• **Action item**: Every line below that carries the word "Firstly" needs to be copied.
*** Given data Section Begins ***
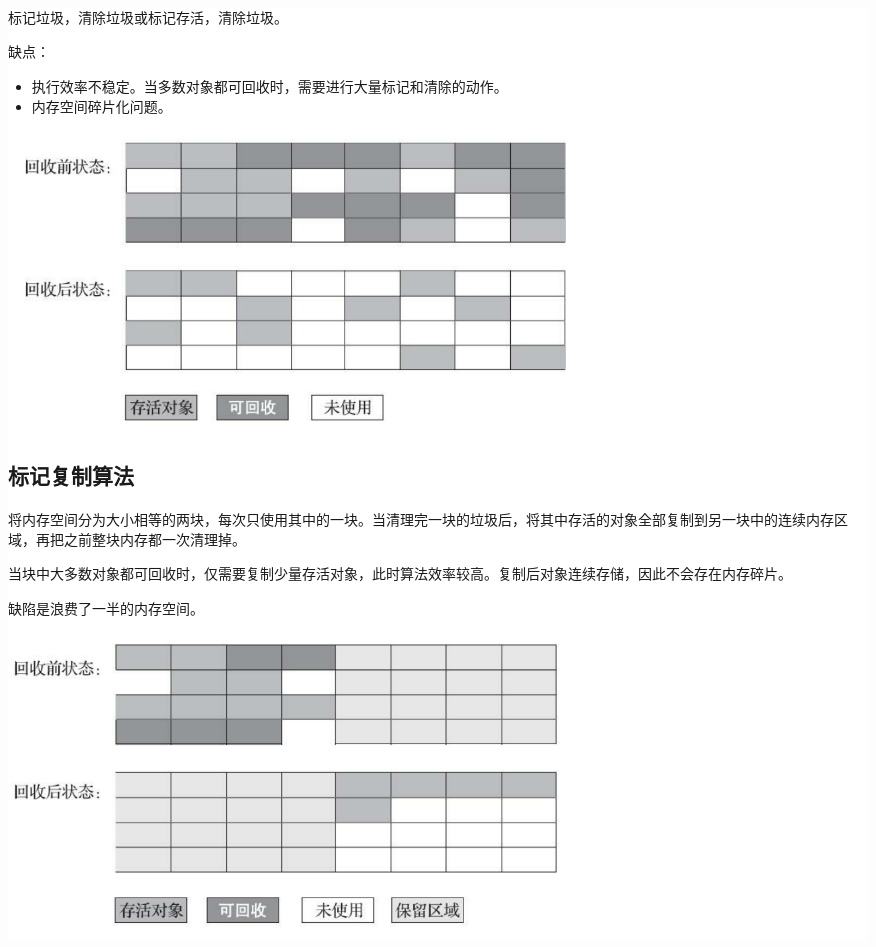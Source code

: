 标记垃圾，清除垃圾或标记存活，清除垃圾。

缺点：

- 执行效率不稳定。当多数对象都可回收时，需要进行大量标记和清除的动作。
- 内存空间碎片化问题。

<img src="垃圾回收与内存分配.assets/image-20210324161337658.png" alt="image-20210324161337658" style="zoom:67%;" />

## 标记复制算法

将内存空间分为大小相等的两块，每次只使用其中的一块。当清理完一块的垃圾后，将其中存活的对象全部复制到另一块中的连续内存区域，再把之前整块内存都一次清理掉。

当块中大多数对象都可回收时，仅需要复制少量存活对象，此时算法效率较高。复制后对象连续存储，因此不会存在内存碎片。

缺陷是浪费了一半的内存空间。



<img src="垃圾回收与内存分配.assets/image-20210324161323824.png" alt="image-20210324161323824" style="zoom:67%;" />
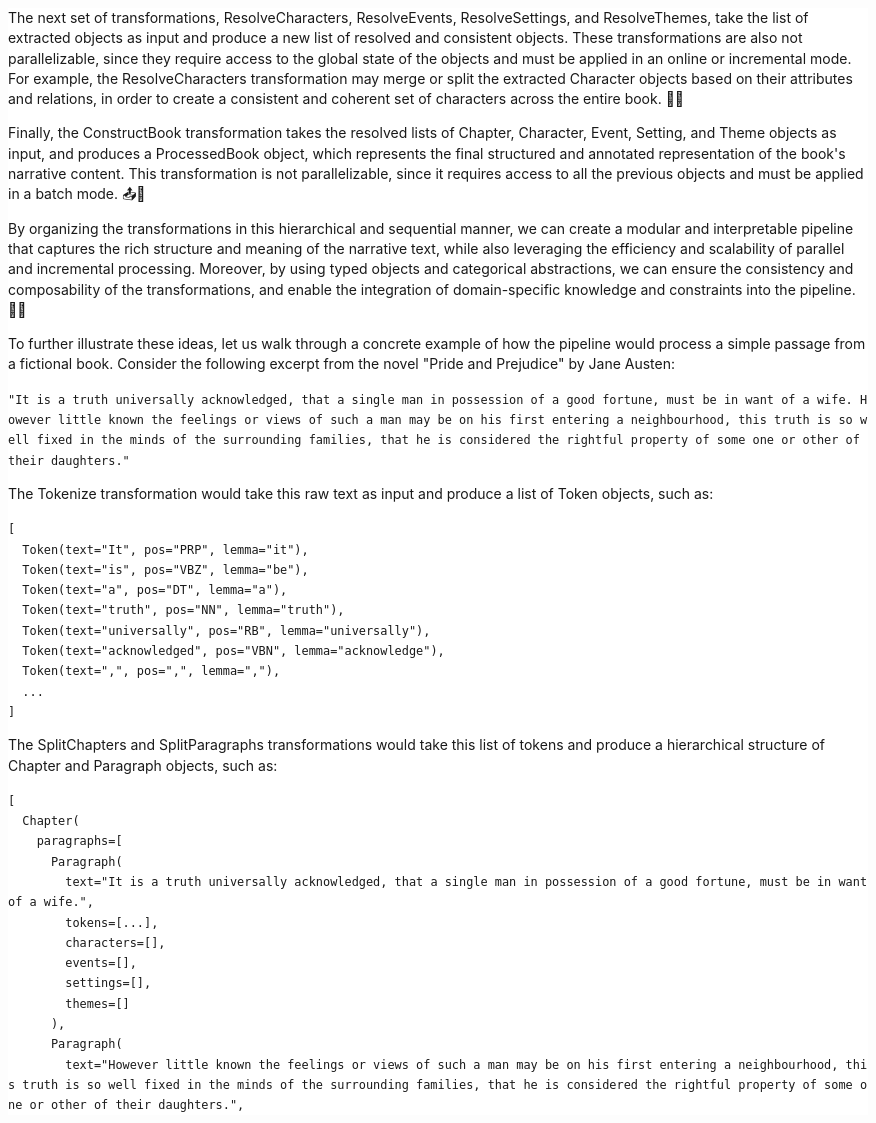 The next set of transformations, ResolveCharacters, ResolveEvents, ResolveSettings, and ResolveThemes, take the list of extracted objects as input and produce a new list of resolved and consistent objects. These transformations are also not parallelizable, since they require access to the global state of the objects and must be applied in an online or incremental mode. For example, the ResolveCharacters transformation may merge or split the extracted Character objects based on their attributes and relations, in order to create a consistent and coherent set of characters across the entire book. 🔄🔮

Finally, the ConstructBook transformation takes the resolved lists of Chapter, Character, Event, Setting, and Theme objects as input, and produces a ProcessedBook object, which represents the final structured and annotated representation of the book's narrative content. This transformation is not parallelizable, since it requires access to all the previous objects and must be applied in a batch mode. 📤🎉

By organizing the transformations in this hierarchical and sequential manner, we can create a modular and interpretable pipeline that captures the rich structure and meaning of the narrative text, while also leveraging the efficiency and scalability of parallel and incremental processing. Moreover, by using typed objects and categorical abstractions, we can ensure the consistency and composability of the transformations, and enable the integration of domain-specific knowledge and constraints into the pipeline. 🌟🔧

To further illustrate these ideas, let us walk through a concrete example of how the pipeline would process a simple passage from a fictional book. Consider the following excerpt from the novel "Pride and Prejudice" by Jane Austen:

```
"It is a truth universally acknowledged, that a single man in possession of a good fortune, must be in want of a wife. However little known the feelings or views of such a man may be on his first entering a neighbourhood, this truth is so well fixed in the minds of the surrounding families, that he is considered the rightful property of some one or other of their daughters."
```

The Tokenize transformation would take this raw text as input and produce a list of Token objects, such as:

```
[
  Token(text="It", pos="PRP", lemma="it"),
  Token(text="is", pos="VBZ", lemma="be"),
  Token(text="a", pos="DT", lemma="a"),
  Token(text="truth", pos="NN", lemma="truth"),
  Token(text="universally", pos="RB", lemma="universally"),
  Token(text="acknowledged", pos="VBN", lemma="acknowledge"),
  Token(text=",", pos=",", lemma=","),
  ...
]
```

The SplitChapters and SplitParagraphs transformations would take this list of tokens and produce a hierarchical structure of Chapter and Paragraph objects, such as:

```
[
  Chapter(
    paragraphs=[
      Paragraph(
        text="It is a truth universally acknowledged, that a single man in possession of a good fortune, must be in want of a wife.",
        tokens=[...],
        characters=[],
        events=[],
        settings=[],
        themes=[]
      ),
      Paragraph(
        text="However little known the feelings or views of such a man may be on his first entering a neighbourhood, this truth is so well fixed in the minds of the surrounding families, that he is considered the rightful property of some one or other of their daughters.",
```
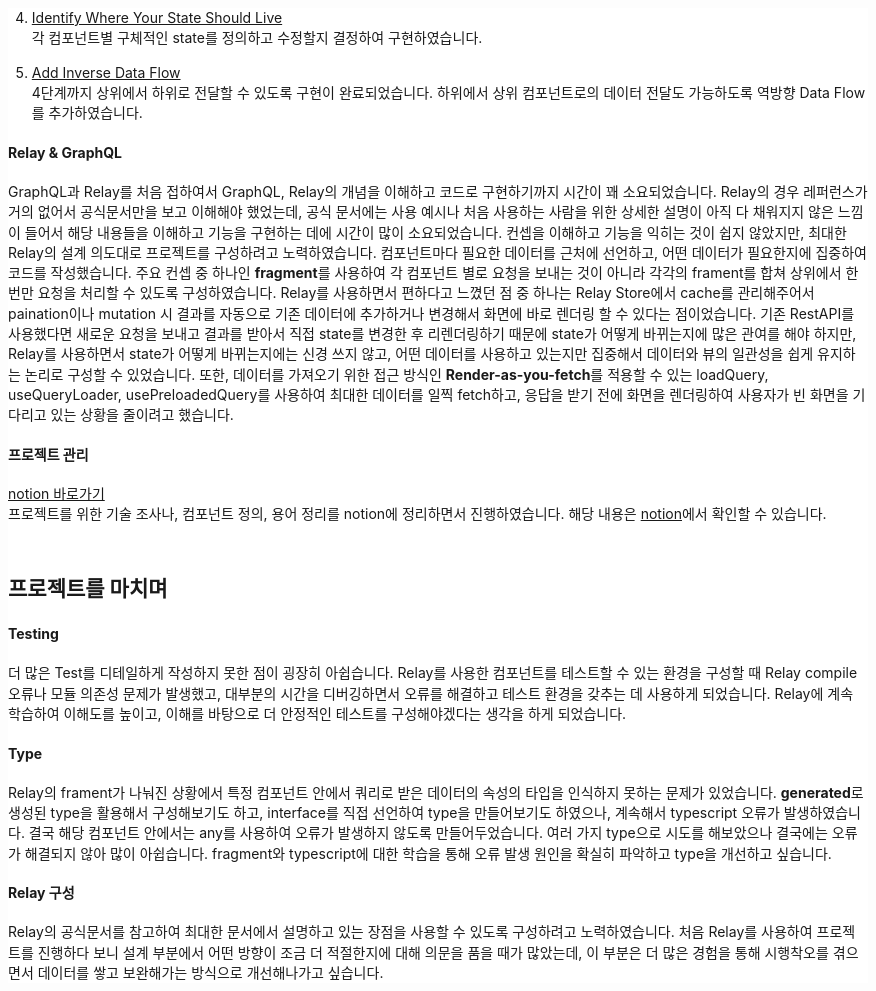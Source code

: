 4. <u>Identify Where Your State Should Live</u>  
   각 컴포넌트별 구체적인 state를 정의하고 수정할지 결정하여 구현하였습니다.

5. <u>Add Inverse Data Flow</u>  
   4단계까지 상위에서 하위로 전달할 수 있도록 구현이 완료되었습니다. 하위에서 상위 컴포넌트로의 데이터 전달도 가능하도록 역방향 Data Flow를 추가하였습니다.

#### Relay & GraphQL

GraphQL과 Relay를 처음 접하여서 GraphQL, Relay의 개념을 이해하고 코드로 구현하기까지 시간이 꽤 소요되었습니다. Relay의 경우 레퍼런스가 거의 없어서 공식문서만을 보고 이해해야 했었는데, 공식 문서에는 사용 예시나 처음 사용하는 사람을 위한 상세한 설명이 아직 다 채워지지 않은 느낌이 들어서 해당 내용들을 이해하고 기능을 구현하는 데에 시간이 많이 소요되었습니다. 컨셉을 이해하고 기능을 익히는 것이 쉽지 않았지만, 최대한 Relay의 설계 의도대로 프로젝트를 구성하려고 노력하였습니다. 컴포넌트마다 필요한 데이터를 근처에 선언하고, 어떤 데이터가 필요한지에 집중하여 코드를 작성했습니다. 주요 컨셉 중 하나인 **fragment**를 사용하여 각 컴포넌트 별로 요청을 보내는 것이 아니라 각각의 frament를 합쳐 상위에서 한 번만 요청을 처리할 수 있도록 구성하였습니다. Relay를 사용하면서 편하다고 느꼈던 점 중 하나는 Relay Store에서 cache를 관리해주어서 paination이나 mutation 시 결과를 자동으로 기존 데이터에 추가하거나 변경해서 화면에 바로 렌더링 할 수 있다는 점이었습니다. 기존 RestAPI를 사용했다면 새로운 요청을 보내고 결과를 받아서 직접 state를 변경한 후 리렌더링하기 때문에 state가 어떻게 바뀌는지에 많은 관여를 해야 하지만, Relay를 사용하면서 state가 어떻게 바뀌는지에는 신경 쓰지 않고, 어떤 데이터를 사용하고 있는지만 집중해서 데이터와 뷰의 일관성을 쉽게 유지하는 논리로 구성할 수 있었습니다. 또한, 데이터를 가져오기 위한 접근 방식인 **Render-as-you-fetch**를 적용할 수 있는 loadQuery, useQueryLoader, usePreloadedQuery를 사용하여 최대한 데이터를 일찍 fetch하고, 응답을 받기 전에 화면을 렌더링하여 사용자가 빈 화면을 기다리고 있는 상황을 줄이려고 했습니다.

#### 프로젝트 관리

[notion 바로가기](https://www.notion.so/greenlabs-dab502da3dfe48f2a8f8b27eb8888fbe)  
프로젝트를 위한 기술 조사나, 컴포넌트 정의, 용어 정리를 notion에 정리하면서 진행하였습니다.
해당 내용은 [notion](https://www.notion.so/greenlabs-dab502da3dfe48f2a8f8b27eb8888fbe)에서 확인할 수 있습니다.
<br /><br />

## 프로젝트를 마치며

#### Testing

더 많은 Test를 디테일하게 작성하지 못한 점이 굉장히 아쉽습니다. Relay를 사용한 컴포넌트를 테스트할 수 있는 환경을 구성할 때 Relay compile 오류나 모듈 의존성 문제가 발생했고, 대부분의 시간을 디버깅하면서 오류를 해결하고 테스트 환경을 갖추는 데 사용하게 되었습니다. Relay에 계속 학습하여 이해도를 높이고, 이해를 바탕으로 더 안정적인 테스트를 구성해야겠다는 생각을 하게 되었습니다.

#### Type

Relay의 frament가 나눠진 상황에서 특정 컴포넌트 안에서 쿼리로 받은 데이터의 속성의 타입을 인식하지 못하는 문제가 있었습니다. **generated**로 생성된 type을 활용해서 구성해보기도 하고, interface를 직접 선언하여 type을 만들어보기도 하였으나, 계속해서 typescript 오류가 발생하였습니다. 결국 해당 컴포넌트 안에서는 any를 사용하여 오류가 발생하지 않도록 만들어두었습니다. 여러 가지 type으로 시도를 해보았으나 결국에는 오류가 해결되지 않아 많이 아쉽습니다. fragment와 typescript에 대한 학습을 통해 오류 발생 원인을 확실히 파악하고 type을 개선하고 싶습니다.

#### Relay 구성

Relay의 공식문서를 참고하여 최대한 문서에서 설명하고 있는 장점을 사용할 수 있도록 구성하려고 노력하였습니다. 처음 Relay를 사용하여 프로젝트를 진행하다 보니 설계 부분에서 어떤 방향이 조금 더 적절한지에 대해 의문을 품을 때가 많았는데, 이 부분은 더 많은 경험을 통해 시행착오를 겪으면서 데이터를 쌓고 보완해가는 방식으로 개선해나가고 싶습니다.
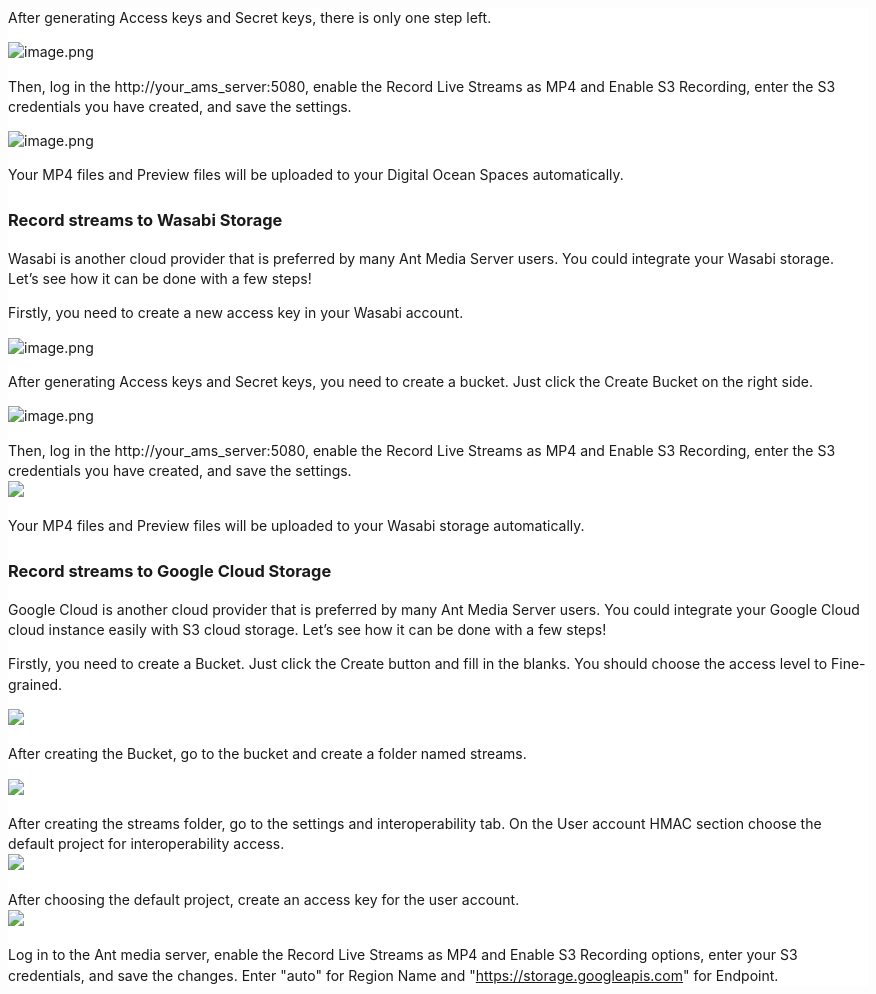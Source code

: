 After generating Access keys and Secret keys, there is only one step left.

![image.png](@site/static/img/image-285929.png)

Then, log in the http://your\_ams\_server:5080, enable the Record Live Streams as MP4 and Enable S3 Recording, enter the S3 credentials you have created, and save the settings.

![image.png](@site/static/img/image-286029.png)

Your MP4 files and Preview files will be uploaded to your Digital Ocean Spaces automatically.

### Record streams to Wasabi Storage

Wasabi is another cloud provider that is preferred by many Ant Media Server users. You could integrate your Wasabi storage. Let’s see how it can be done with a few steps!

Firstly, you need to create a new access key in your Wasabi account.

![image.png](@site/static/img/image-286129.png)

After generating Access keys and Secret keys, you need to create a bucket. Just click the Create Bucket on the right side.

![image.png](@site/static/img/image-286229.png)

Then, log in the http://your\_ams\_server:5080, enable the Record Live Streams as MP4 and Enable S3 Recording, enter the S3 credentials you have created, and save the settings.  
![](@site/static/img/image-1648581984499.png )

Your MP4 files and Preview files will be uploaded to your Wasabi storage automatically.

### Record streams to Google Cloud Storage

Google Cloud is another cloud provider that is preferred by many Ant Media Server users. You could integrate your Google Cloud cloud instance easily with S3 cloud storage. Let’s see how it can be done with a few steps!

Firstly, you need to create a Bucket. Just click the Create button and fill in the blanks. You should choose the access level to Fine-grained.

![](@site/static/img/image-1665067750280.png)

After creating the Bucket, go to the bucket and create a folder named streams.

![](@site/static/img/image-1665067824644.png )

After creating the streams folder, go to the settings and interoperability tab. On the User account HMAC section choose the default project for interoperability access.  
![](@site/static/img/image-1665067873135.png)

After choosing the default project, create an access key for the user account.  
![](@site/static/img/image-1665067947615.png )

Log in to the Ant media server, enable the Record Live Streams as MP4 and Enable S3 Recording options, enter your S3 credentials, and save the changes. Enter "auto" for Region Name and "https://storage.googleapis.com" for Endpoint.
*** Given data Section Ends ***
• **Result**:
Firstly, you need to create a new access key in your Wasabi account.
Firstly, you need to create a Bucket. Just click the Create button and fill in the blanks. You should choose the access level to Fine-grained.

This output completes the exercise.